- _WORK TO BE COMPLETED_:
Please return the lines, both ends included, that run from the one containing "- **Features**: Vector" to the last line of the data below, exactly and alone.
□ □ □ □
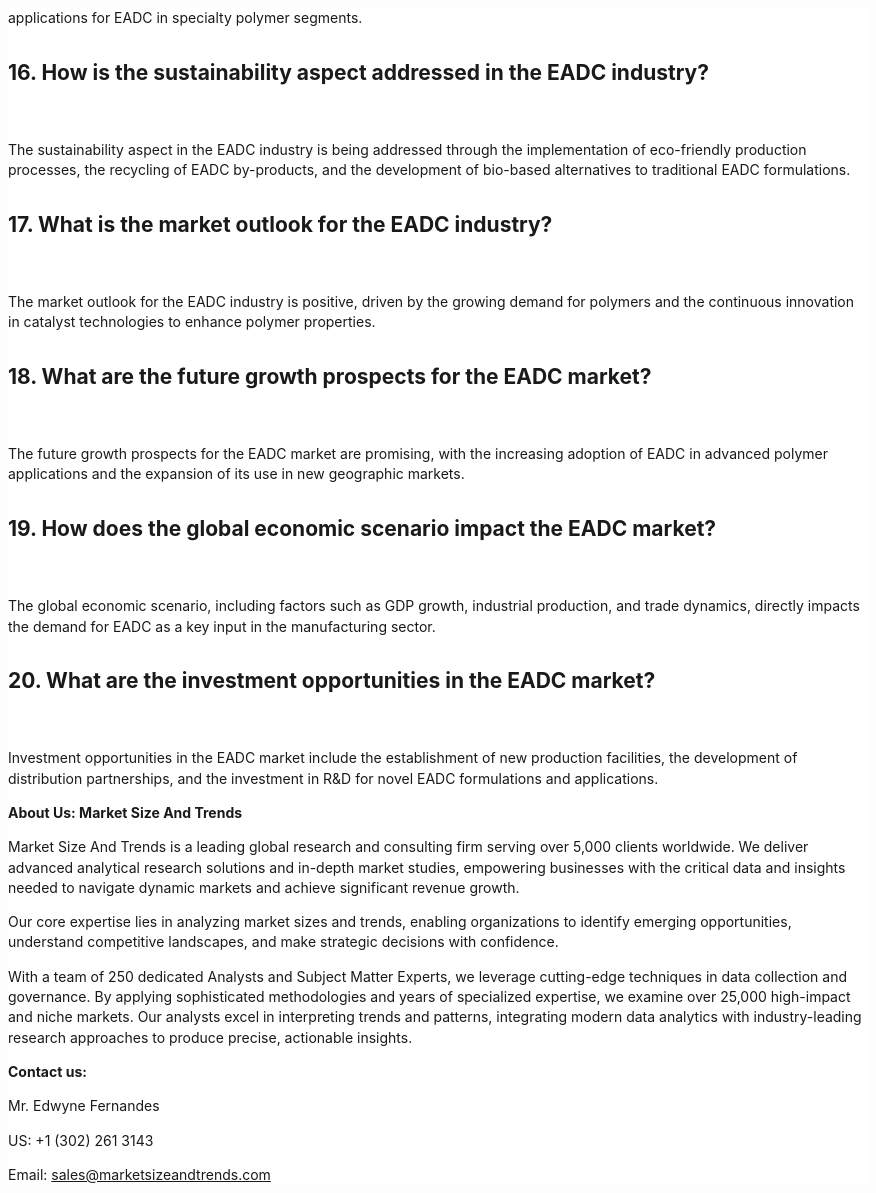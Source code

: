 applications for EADC in specialty polymer segments.</p><h2>16. How is the sustainability aspect addressed in the EADC industry?</h2><p>&nbsp;</p><p>The sustainability aspect in the EADC industry is being addressed through the implementation of eco-friendly production processes, the recycling of EADC by-products, and the development of bio-based alternatives to traditional EADC formulations.</p><h2>17. What is the market outlook for the EADC industry?</h2><p>&nbsp;</p><p>The market outlook for the EADC industry is positive, driven by the growing demand for polymers and the continuous innovation in catalyst technologies to enhance polymer properties.</p><h2>18. What are the future growth prospects for the EADC market?</h2><p>&nbsp;</p><p>The future growth prospects for the EADC market are promising, with the increasing adoption of EADC in advanced polymer applications and the expansion of its use in new geographic markets.</p><h2>19. How does the global economic scenario impact the EADC market?</h2><p>&nbsp;</p><p>The global economic scenario, including factors such as GDP growth, industrial production, and trade dynamics, directly impacts the demand for EADC as a key input in the manufacturing sector.</p><h2>20. What are the investment opportunities in the EADC market?</h2><p>&nbsp;</p><p>Investment opportunities in the EADC market include the establishment of new production facilities, the development of distribution partnerships, and the investment in R&D for novel EADC formulations and applications.</p></body></html></p><p><strong>About Us:&nbsp;Market Size And Trends</strong></p><p>Market Size And Trends&nbsp;is a leading global research and consulting firm serving over 5,000 clients worldwide. We deliver advanced analytical research solutions and in-depth market studies, empowering businesses with the critical data and insights needed to navigate dynamic markets and achieve significant revenue growth.</p><p>Our core expertise lies in analyzing market sizes and trends, enabling organizations to identify emerging opportunities, understand competitive landscapes, and make strategic decisions with confidence.</p><p>With a team of 250 dedicated Analysts and Subject Matter Experts, we leverage cutting-edge techniques in data collection and governance. By applying sophisticated methodologies and years of specialized expertise, we examine over 25,000 high-impact and niche markets. Our analysts excel in interpreting trends and patterns, integrating modern data analytics with industry-leading research approaches to produce precise, actionable insights.</p><p><strong>Contact us:</strong></p><p>Mr. Edwyne Fernandes</p><p>US: +1 (302) 261 3143</p><p>Email: <a href="mailto:sales@marketsizeandtrends.com">sales@marketsizeandtrends.com</a>&nbsp;</p>
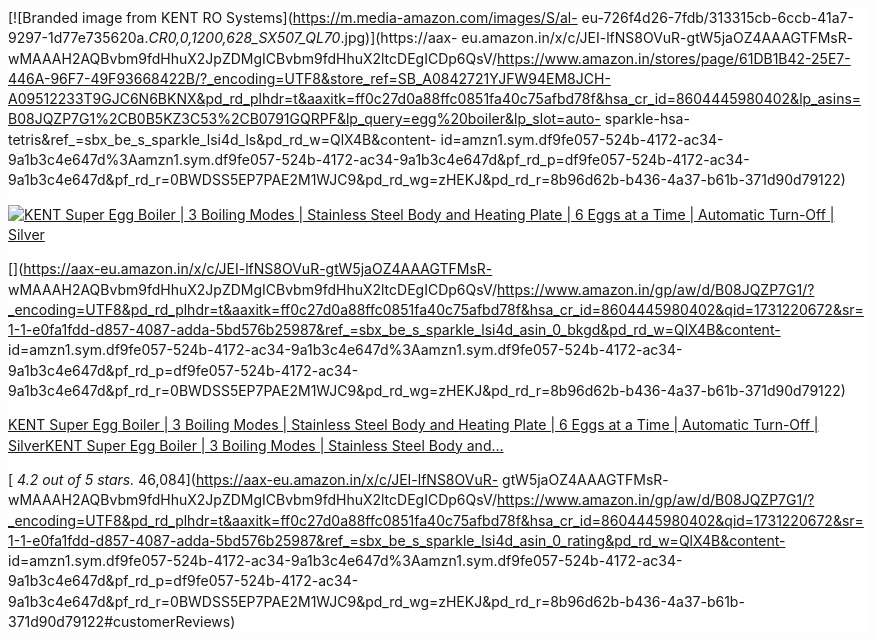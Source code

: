 [![Branded image from KENT RO Systems](https://m.media-amazon.com/images/S/al-
eu-726f4d26-7fdb/313315cb-6ccb-41a7-9297-1d77e735620a._CR0,0,1200,628_SX507_QL70_.jpg)](https://aax-
eu.amazon.in/x/c/JEI-lfNS8OVuR-gtW5jaOZ4AAAGTFMsR-
wMAAAH2AQBvbm9fdHhuX2JpZDMgICBvbm9fdHhuX2ltcDEgICDp6QsV/https://www.amazon.in/stores/page/61DB1B42-25E7-446A-96F7-49F93668422B/?_encoding=UTF8&store_ref=SB_A0842721YJFW94EM8JCH-A09512233T9GJC6N6BKNX&pd_rd_plhdr=t&aaxitk=ff0c27d0a88ffc0851fa40c75afbd78f&hsa_cr_id=8604445980402&lp_asins=B08JQZP7G1%2CB0B5KZ3C53%2CB0791GQRPF&lp_query=egg%20boiler&lp_slot=auto-
sparkle-hsa-tetris&ref_=sbx_be_s_sparkle_lsi4d_ls&pd_rd_w=QlX4B&content-
id=amzn1.sym.df9fe057-524b-4172-ac34-9a1b3c4e647d%3Aamzn1.sym.df9fe057-524b-4172-ac34-9a1b3c4e647d&pf_rd_p=df9fe057-524b-4172-ac34-9a1b3c4e647d&pf_rd_r=0BWDSS5EP7PAE2M1WJC9&pd_rd_wg=zHEKJ&pd_rd_r=8b96d62b-b436-4a37-b61b-371d90d79122)

[](https://aax-eu.amazon.in/x/c/JEI-lfNS8OVuR-gtW5jaOZ4AAAGTFMsR-wMAAAH2AQBvbm9fdHhuX2JpZDMgICBvbm9fdHhuX2ltcDEgICDp6QsV/https://www.amazon.in/gp/aw/d/B08JQZP7G1/?_encoding=UTF8&pd_rd_plhdr=t&aaxitk=ff0c27d0a88ffc0851fa40c75afbd78f&hsa_cr_id=8604445980402&qid=1731220672&sr=1-1-e0fa1fdd-d857-4087-adda-5bd576b25987&ref_=sbx_be_s_sparkle_lsi4d_asin_0_bkgd&pd_rd_w=QlX4B&content-id=amzn1.sym.df9fe057-524b-4172-ac34-9a1b3c4e647d%3Aamzn1.sym.df9fe057-524b-4172-ac34-9a1b3c4e647d&pf_rd_p=df9fe057-524b-4172-ac34-9a1b3c4e647d&pf_rd_r=0BWDSS5EP7PAE2M1WJC9&pd_rd_wg=zHEKJ&pd_rd_r=8b96d62b-b436-4a37-b61b-371d90d79122)[![KENT Super Egg Boiler | 3 Boiling Modes | Stainless Steel Body and Heating Plate | 6 Eggs at a Time | Automatic Turn-Off | Silver](https://m.media-amazon.com/images/I/71+2IuZ78XL._AC_SR160,134_QL70_.jpg)](https://aax-eu.amazon.in/x/c/JEI-lfNS8OVuR-gtW5jaOZ4AAAGTFMsR-wMAAAH2AQBvbm9fdHhuX2JpZDMgICBvbm9fdHhuX2ltcDEgICDp6QsV/https://www.amazon.in/gp/aw/d/B08JQZP7G1/?_encoding=UTF8&pd_rd_plhdr=t&aaxitk=ff0c27d0a88ffc0851fa40c75afbd78f&hsa_cr_id=8604445980402&qid=1731220672&sr=1-1-e0fa1fdd-d857-4087-adda-5bd576b25987&ref_=sbx_be_s_sparkle_lsi4d_asin_0_img&pd_rd_w=QlX4B&content-id=amzn1.sym.df9fe057-524b-4172-ac34-9a1b3c4e647d%3Aamzn1.sym.df9fe057-524b-4172-ac34-9a1b3c4e647d&pf_rd_p=df9fe057-524b-4172-ac34-9a1b3c4e647d&pf_rd_r=0BWDSS5EP7PAE2M1WJC9&pd_rd_wg=zHEKJ&pd_rd_r=8b96d62b-b436-4a37-b61b-371d90d79122)

[](https://aax-eu.amazon.in/x/c/JEI-lfNS8OVuR-gtW5jaOZ4AAAGTFMsR-
wMAAAH2AQBvbm9fdHhuX2JpZDMgICBvbm9fdHhuX2ltcDEgICDp6QsV/https://www.amazon.in/gp/aw/d/B08JQZP7G1/?_encoding=UTF8&pd_rd_plhdr=t&aaxitk=ff0c27d0a88ffc0851fa40c75afbd78f&hsa_cr_id=8604445980402&qid=1731220672&sr=1-1-e0fa1fdd-d857-4087-adda-5bd576b25987&ref_=sbx_be_s_sparkle_lsi4d_asin_0_bkgd&pd_rd_w=QlX4B&content-
id=amzn1.sym.df9fe057-524b-4172-ac34-9a1b3c4e647d%3Aamzn1.sym.df9fe057-524b-4172-ac34-9a1b3c4e647d&pf_rd_p=df9fe057-524b-4172-ac34-9a1b3c4e647d&pf_rd_r=0BWDSS5EP7PAE2M1WJC9&pd_rd_wg=zHEKJ&pd_rd_r=8b96d62b-b436-4a37-b61b-371d90d79122)

[KENT Super Egg Boiler | 3 Boiling Modes | Stainless Steel Body and Heating Plate | 6 Eggs at a Time | Automatic Turn-Off | SilverKENT Super Egg Boiler | 3 Boiling Modes | Stainless Steel Body and…](https://aax-eu.amazon.in/x/c/JEI-lfNS8OVuR-gtW5jaOZ4AAAGTFMsR-wMAAAH2AQBvbm9fdHhuX2JpZDMgICBvbm9fdHhuX2ltcDEgICDp6QsV/https://www.amazon.in/gp/aw/d/B08JQZP7G1/?_encoding=UTF8&pd_rd_plhdr=t&aaxitk=ff0c27d0a88ffc0851fa40c75afbd78f&hsa_cr_id=8604445980402&qid=1731220672&sr=1-1-e0fa1fdd-d857-4087-adda-5bd576b25987&ref_=sbx_be_s_sparkle_lsi4d_asin_0_title&pd_rd_w=QlX4B&content-id=amzn1.sym.df9fe057-524b-4172-ac34-9a1b3c4e647d%3Aamzn1.sym.df9fe057-524b-4172-ac34-9a1b3c4e647d&pf_rd_p=df9fe057-524b-4172-ac34-9a1b3c4e647d&pf_rd_r=0BWDSS5EP7PAE2M1WJC9&pd_rd_wg=zHEKJ&pd_rd_r=8b96d62b-b436-4a37-b61b-371d90d79122)

[ _4.2 out of 5 stars._ 46,084](https://aax-eu.amazon.in/x/c/JEI-lfNS8OVuR-
gtW5jaOZ4AAAGTFMsR-
wMAAAH2AQBvbm9fdHhuX2JpZDMgICBvbm9fdHhuX2ltcDEgICDp6QsV/https://www.amazon.in/gp/aw/d/B08JQZP7G1/?_encoding=UTF8&pd_rd_plhdr=t&aaxitk=ff0c27d0a88ffc0851fa40c75afbd78f&hsa_cr_id=8604445980402&qid=1731220672&sr=1-1-e0fa1fdd-d857-4087-adda-5bd576b25987&ref_=sbx_be_s_sparkle_lsi4d_asin_0_rating&pd_rd_w=QlX4B&content-
id=amzn1.sym.df9fe057-524b-4172-ac34-9a1b3c4e647d%3Aamzn1.sym.df9fe057-524b-4172-ac34-9a1b3c4e647d&pf_rd_p=df9fe057-524b-4172-ac34-9a1b3c4e647d&pf_rd_r=0BWDSS5EP7PAE2M1WJC9&pd_rd_wg=zHEKJ&pd_rd_r=8b96d62b-b436-4a37-b61b-371d90d79122#customerReviews)
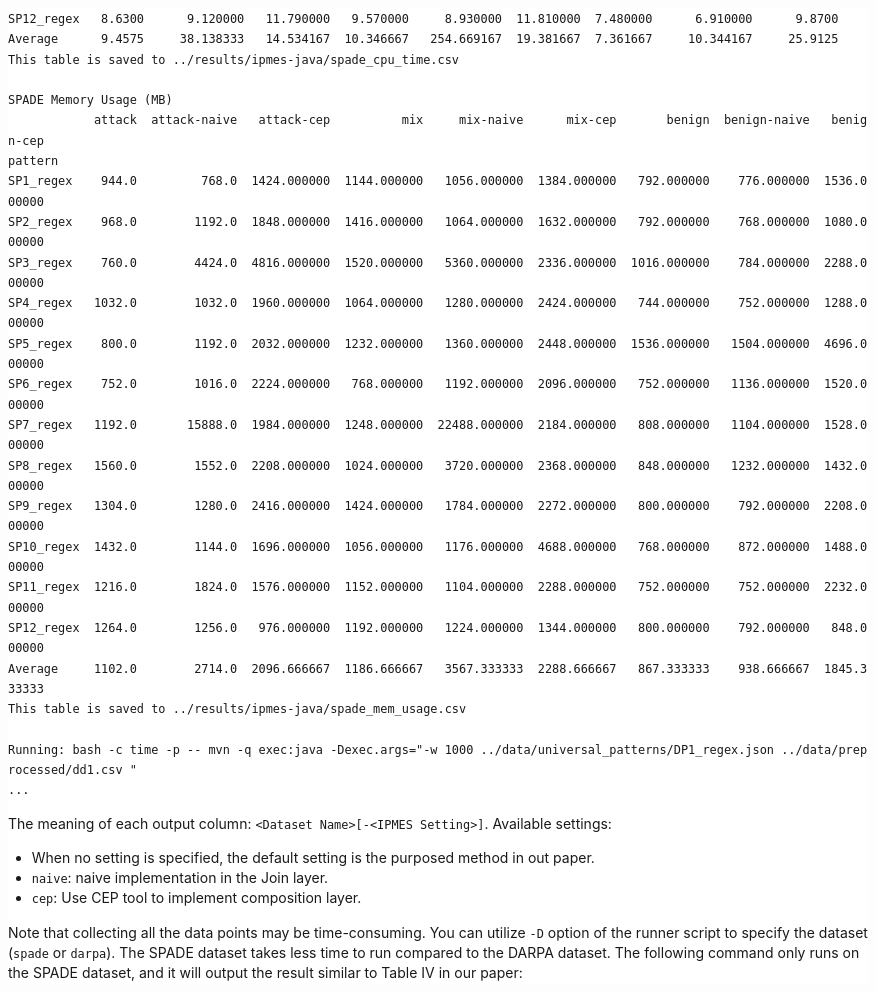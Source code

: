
```
SP12_regex   8.6300      9.120000   11.790000   9.570000     8.930000  11.810000  7.480000      6.910000      9.8700
Average      9.4575     38.138333   14.534167  10.346667   254.669167  19.381667  7.361667     10.344167     25.9125
This table is saved to ../results/ipmes-java/spade_cpu_time.csv

SPADE Memory Usage (MB)
            attack  attack-naive   attack-cep          mix     mix-naive      mix-cep       benign  benign-naive   benign-cep
pattern
SP1_regex    944.0         768.0  1424.000000  1144.000000   1056.000000  1384.000000   792.000000    776.000000  1536.000000
SP2_regex    968.0        1192.0  1848.000000  1416.000000   1064.000000  1632.000000   792.000000    768.000000  1080.000000
SP3_regex    760.0        4424.0  4816.000000  1520.000000   5360.000000  2336.000000  1016.000000    784.000000  2288.000000
SP4_regex   1032.0        1032.0  1960.000000  1064.000000   1280.000000  2424.000000   744.000000    752.000000  1288.000000
SP5_regex    800.0        1192.0  2032.000000  1232.000000   1360.000000  2448.000000  1536.000000   1504.000000  4696.000000
SP6_regex    752.0        1016.0  2224.000000   768.000000   1192.000000  2096.000000   752.000000   1136.000000  1520.000000
SP7_regex   1192.0       15888.0  1984.000000  1248.000000  22488.000000  2184.000000   808.000000   1104.000000  1528.000000
SP8_regex   1560.0        1552.0  2208.000000  1024.000000   3720.000000  2368.000000   848.000000   1232.000000  1432.000000
SP9_regex   1304.0        1280.0  2416.000000  1424.000000   1784.000000  2272.000000   800.000000    792.000000  2208.000000
SP10_regex  1432.0        1144.0  1696.000000  1056.000000   1176.000000  4688.000000   768.000000    872.000000  1488.000000
SP11_regex  1216.0        1824.0  1576.000000  1152.000000   1104.000000  2288.000000   752.000000    752.000000  2232.000000
SP12_regex  1264.0        1256.0   976.000000  1192.000000   1224.000000  1344.000000   800.000000    792.000000   848.000000
Average     1102.0        2714.0  2096.666667  1186.666667   3567.333333  2288.666667   867.333333    938.666667  1845.333333
This table is saved to ../results/ipmes-java/spade_mem_usage.csv

Running: bash -c time -p -- mvn -q exec:java -Dexec.args="-w 1000 ../data/universal_patterns/DP1_regex.json ../data/preprocessed/dd1.csv "
...
```

The meaning of each output column: `<Dataset Name>[-<IPMES Setting>]`. Available settings:

- When no setting is specified, the default setting is the purposed method in out paper.
- `naive`: naive implementation in the Join layer.
- `cep`: Use CEP tool to implement composition layer.

Note that collecting all the data points may be time-consuming. You can utilize `-D` option of the runner script to specify the dataset (`spade` or `darpa`). The SPADE dataset takes less time to run compared to the DARPA dataset. The following command only runs on the SPADE dataset, and it will output the result similar to Table IV in our paper:
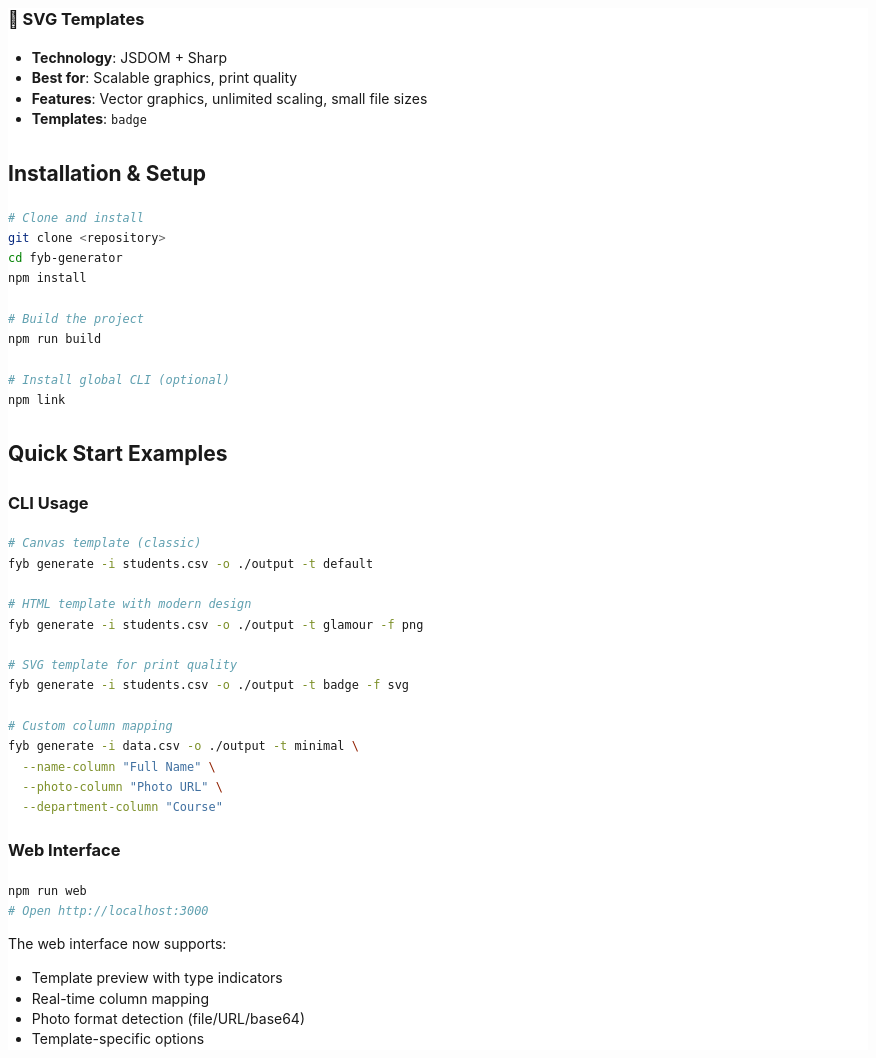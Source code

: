 ### 📐 SVG Templates
- **Technology**: JSDOM + Sharp
- **Best for**: Scalable graphics, print quality
- **Features**: Vector graphics, unlimited scaling, small file sizes
- **Templates**: `badge`

## Installation & Setup

```bash
# Clone and install
git clone <repository>
cd fyb-generator
npm install

# Build the project
npm run build

# Install global CLI (optional)
npm link
```

## Quick Start Examples

### CLI Usage

```bash
# Canvas template (classic)
fyb generate -i students.csv -o ./output -t default

# HTML template with modern design
fyb generate -i students.csv -o ./output -t glamour -f png

# SVG template for print quality
fyb generate -i students.csv -o ./output -t badge -f svg

# Custom column mapping
fyb generate -i data.csv -o ./output -t minimal \
  --name-column "Full Name" \
  --photo-column "Photo URL" \
  --department-column "Course"
```

### Web Interface

```bash
npm run web
# Open http://localhost:3000
```

The web interface now supports:
- Template preview with type indicators
- Real-time column mapping
- Photo format detection (file/URL/base64)
- Template-specific options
□ □ □ □
- _TASK RESPONSE_:
- **Features**: Vector graphics, unlimited scaling, small file sizes
- **Templates**: `badge`

## Installation & Setup

```bash
# Clone and install
git clone <repository>
cd fyb-generator
npm install

# Build the project
npm run build

# Install global CLI (optional)
npm link
```

## Quick Start Examples

### CLI Usage

```bash
# Canvas template (classic)
fyb generate -i students.csv -o ./output -t default

# HTML template with modern design
fyb generate -i students.csv -o ./output -t glamour -f png

# SVG template for print quality
fyb generate -i students.csv -o ./output -t badge -f svg

# Custom column mapping
fyb generate -i data.csv -o ./output -t minimal \
  --name-column "Full Name" \
  --photo-column "Photo URL" \
  --department-column "Course"
```

### Web Interface

```bash
npm run web
# Open http://localhost:3000
```

The web interface now supports:
- Template preview with type indicators
- Real-time column mapping
- Photo format detection (file/URL/base64)
- Template-specific options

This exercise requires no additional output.